8) La “reglada” veniva costruita con pietre sino a formare un grosso cono interrato, alla base vi era una bocca di scarico dalla quale si recuperava il minerale torrefatto.

9) Avvicinandosi a questa miniera noterete sparse sul terreno tante piccole scaglie lucenti, sono  frammenti di ematite estratta dalla miniera stessa. L’ematite è un minerale che contiene ferro sino al 70% .

10) La “gial” è il luogo dove si trasformava la legna in carbone. Nel bosco veniva ricavato un pianoro, utilizzando anche muretti in pietra, si accatastava la legna tagliata opportunamente e poi si ricopriva il tutto con frasche, muschio e terra.. Si formava così  il “poiat” cioè una grossa cupola con un foro al centro nel quale veniva inserita della brace. In tal modo si iniziava la combustione della legna che gradualmente si trasformava in carbone. Alcuni “poiat” cuocevano ininterrottamente per otto o nove giorni, ma ve ne erano di enormi come quelli che producevano  200 quintali di carbone, per i quali si utilizzavano mille quintali di legna e che bruciavano per 20 giorni.

11) La “decaunville” era una ferrovia mineraria.

12) Una parte della galleria attraversa un banco di roccia non produttiva chiamata appunto: lo sterile.

13) La “lignola” è  un “banco” di minerale, ossia uno dei diversi strati di minerale che hanno dato vita all’industria estrattiva di queste zone.

14 Veniva denominata “lungobanco ”  il tratto di galleria che attraversava il giacimento produttivo, cioè il minerale, in questo caso la siderite.

15) Per sfruttare al meglio gli strati di minerale e cercare nuovi giacimenti si scavavano gallerie sovrapposte e a distanze prestabilite, che formavano i varo livelli. Ogni livello era collegato da “fornelli” ossia cunicoli inclinati, che permettevano di scaricare il minerale da livello a livello.
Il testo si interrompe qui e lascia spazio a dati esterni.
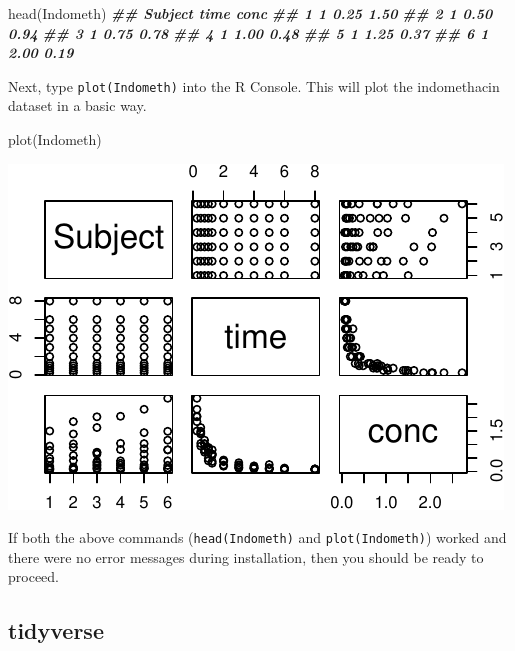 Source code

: \documentclass[
]{krantz}
\newenvironment{Shaded}{\begin{snugshade}}{\end{snugshade}}
\newcommand{\DocumentationTok}[1]{\textcolor[rgb]{0.56,0.35,0.01}{\textbf{\textit{#1}}}}
\newcommand{\FunctionTok}[1]{\textcolor[rgb]{0.00,0.00,0.00}{#1}}
\newcommand{\NormalTok}[1]{#1}
\begin{document}
\begin{Shaded}
\begin{Highlighting}[]
\FunctionTok{head}\NormalTok{(Indometh)}
\DocumentationTok{\#\#   Subject time conc}
\DocumentationTok{\#\# 1       1 0.25 1.50}
\DocumentationTok{\#\# 2       1 0.50 0.94}
\DocumentationTok{\#\# 3       1 0.75 0.78}
\DocumentationTok{\#\# 4       1 1.00 0.48}
\DocumentationTok{\#\# 5       1 1.25 0.37}
\DocumentationTok{\#\# 6       1 2.00 0.19}
\end{Highlighting}
\end{Shaded}

Next, type \texttt{plot(Indometh)} into the R Console. This will plot the indomethacin dataset in a basic way.

\begin{Shaded}
\begin{Highlighting}[]
\FunctionTok{plot}\NormalTok{(Indometh)}
\end{Highlighting}
\end{Shaded}

\begin{center}\includegraphics{index_files/figure-latex/unnamed-chunk-5-1} \end{center}

If both the above commands (\texttt{head(Indometh)} and \texttt{plot(Indometh)}) worked and there were no error messages during installation, then you should be ready to proceed.

\hypertarget{tidyverse}{%
\subsection{tidyverse}\label{tidyverse}}
\end{document}
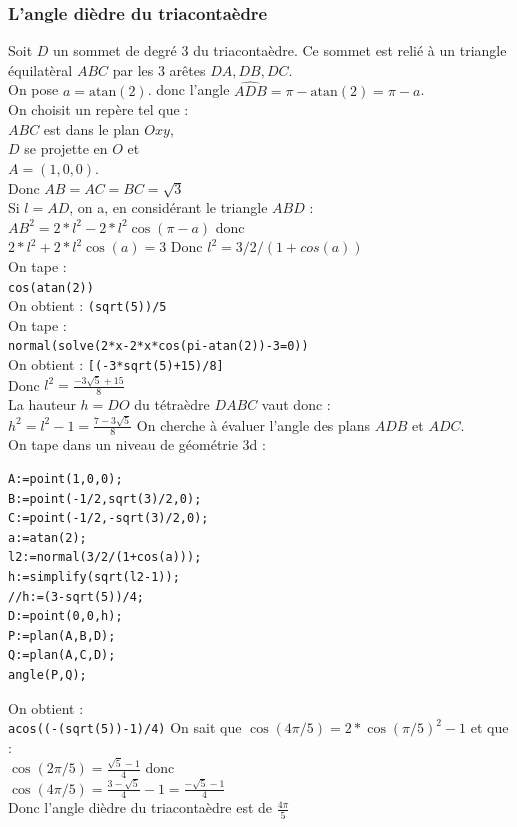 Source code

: \documentclass[a4paper,11pt]{book}
\newcommand{\atan}{\mbox{atan}}
\begin{document}
\subsubsection{L'angle di\`edre du triaconta\`edre}
Soit $D$ un sommet de degr\'e 3 du triaconta\`edre. Ce sommet est reli\'e \`a 
un triangle \'equilat\`eral $ABC$ par les 3 ar\^etes $DA,DB,DC$.\\
On pose $a=\atan(2)$. donc 
l'angle $\widehat{ADB}=\pi-\atan(2)=\pi-a$.\\
On choisit un rep\`ere tel que :\\
$ABC$ est dans le plan $Oxy$,\\
$D$ se projette en $O$ et \\
$A=(1,0,0)$.\\
Donc $AB=AC=BC=\sqrt 3$\\
Si $l=AD$, on a, en consid\'erant le triangle $ABD$ :\\
$AB^2=2*l^2-2*l^2\cos(\pi-a)$ donc\\
$2*l^2+2*l^2\cos(a)=3$ 
Donc $l^2=3/2/(1+cos(a))$\\
On tape :\\
{\tt cos(atan(2))}\\
On obtient : {\tt (sqrt(5))/5}\\
On tape :\\
{\tt normal(solve(2*x-2*x*cos(pi-atan(2))-3=0))}\\
On obtient : {\tt [(-3*sqrt(5)+15)/8]}\\
Donc $l^2=\frac{-3\sqrt 5+15}{8}$\\
La hauteur $h=DO$ du t\'etra\`edre $DABC$ vaut donc :\\
$h^2=l^2-1=\frac{7-3\sqrt 5}{8}$
On cherche \`a \'evaluer l'angle des plans $ADB$ et $ADC$.\\
On tape dans un niveau de g\'eom\'etrie 3d :
\begin{verbatim}
A:=point(1,0,0);
B:=point(-1/2,sqrt(3)/2,0);
C:=point(-1/2,-sqrt(3)/2,0);
a:=atan(2);
l2:=normal(3/2/(1+cos(a)));
h:=simplify(sqrt(l2-1));
//h:=(3-sqrt(5))/4;
D:=point(0,0,h);
P:=plan(A,B,D);
Q:=plan(A,C,D);
angle(P,Q);
\end{verbatim}
On obtient :\\
{\tt acos((-(sqrt(5))-1)/4)}
On sait que $\cos(4\pi/5)=2*\cos(\pi/5)^2-1$ et que :\\
$\cos(2\pi/5)=\frac{\sqrt 5-1}{4}$ donc\\
$\cos(4\pi/5)= \frac{3-\sqrt 5}{4}-1=\frac{-\sqrt 5-1}{4}$\\
Donc l'angle di\`edre du triaconta\`edre est de $\displaystyle \frac{4\pi}{5}$
\end{document}
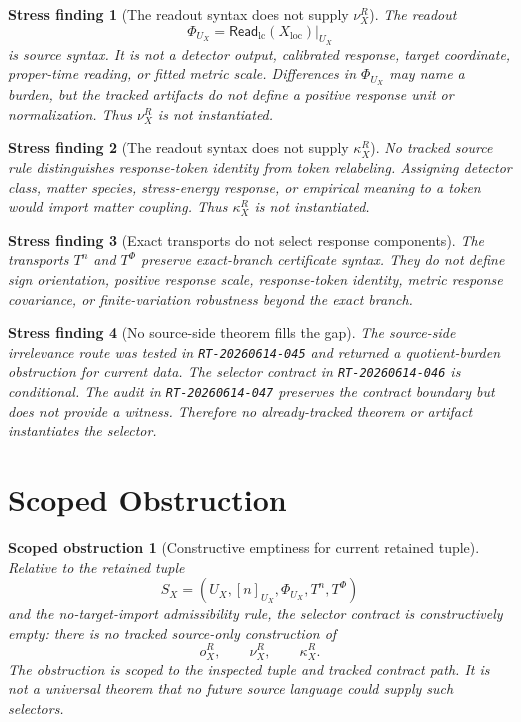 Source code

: \documentclass[11pt]{article}
\newcommand{\ReadLC}{\mathsf{Read}_{\mathrm{lc}}}
\newtheorem{stressfinding}{Stress finding}
\newtheorem{obstruction}{Scoped obstruction}
\begin{document}
\begin{stressfinding}[The readout syntax does not supply \(\nu^R_X\)]
The readout
\[
    \Phi_{U_X}=\ReadLC(X_{\mathrm{loc}})|_{U_X}
\]
is source syntax. It is not a detector output, calibrated response,
target coordinate, proper-time reading, or fitted metric scale.
Differences in \(\Phi_{U_X}\) may name a burden, but the tracked
artifacts do not define a positive response unit or normalization.
Thus \(\nu^R_X\) is not instantiated.
\end{stressfinding}

\begin{stressfinding}[The readout syntax does not supply \(\kappa^R_X\)]
No tracked source rule distinguishes response-token identity from
token relabeling. Assigning detector class, matter species,
stress-energy response, or empirical meaning to a token would import
matter coupling. Thus \(\kappa^R_X\) is not instantiated.
\end{stressfinding}

\begin{stressfinding}[Exact transports do not select response components]
The transports \(T^n\) and \(T^\Phi\) preserve exact-branch
certificate syntax. They do not define sign orientation, positive
response scale, response-token identity, metric response covariance,
or finite-variation robustness beyond the exact branch.
\end{stressfinding}

\begin{stressfinding}[No source-side theorem fills the gap]
The source-side irrelevance route was tested in \texttt{RT-20260614-045}
and returned a quotient-burden obstruction for current data. The
selector contract in \texttt{RT-20260614-046} is conditional. The
audit in \texttt{RT-20260614-047} preserves the contract boundary but
does not provide a witness. Therefore no already-tracked theorem or
artifact instantiates the selector.
\end{stressfinding}

\section{Scoped Obstruction}

\begin{obstruction}[Constructive emptiness for current retained tuple]
Relative to the retained tuple
\[
    S_X=(U_X,[n]_{U_X},\Phi_{U_X},T^n,T^\Phi)
\]
and the no-target-import admissibility rule, the selector contract is
constructively empty: there is no tracked source-only construction of
\[
    o^R_X,\qquad \nu^R_X,\qquad \kappa^R_X.
\]
The obstruction is scoped to the inspected tuple and tracked contract
path. It is not a universal theorem that no future source language
could supply such selectors.
\end{obstruction}
\end{document}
16) Il trasporto del minerale, prima dell’utilizzo dei vagonetti, veniva effettuato dai “purtì”, ragazzi di età compresa tra gli 11 e 15 anni. Questi ragazzi utilizzavano “ol gilè gros” giacca di panno pesante indossata per meglio sopportare il dolore alle spalle durante il trasporto del minerale con una apposita gerla.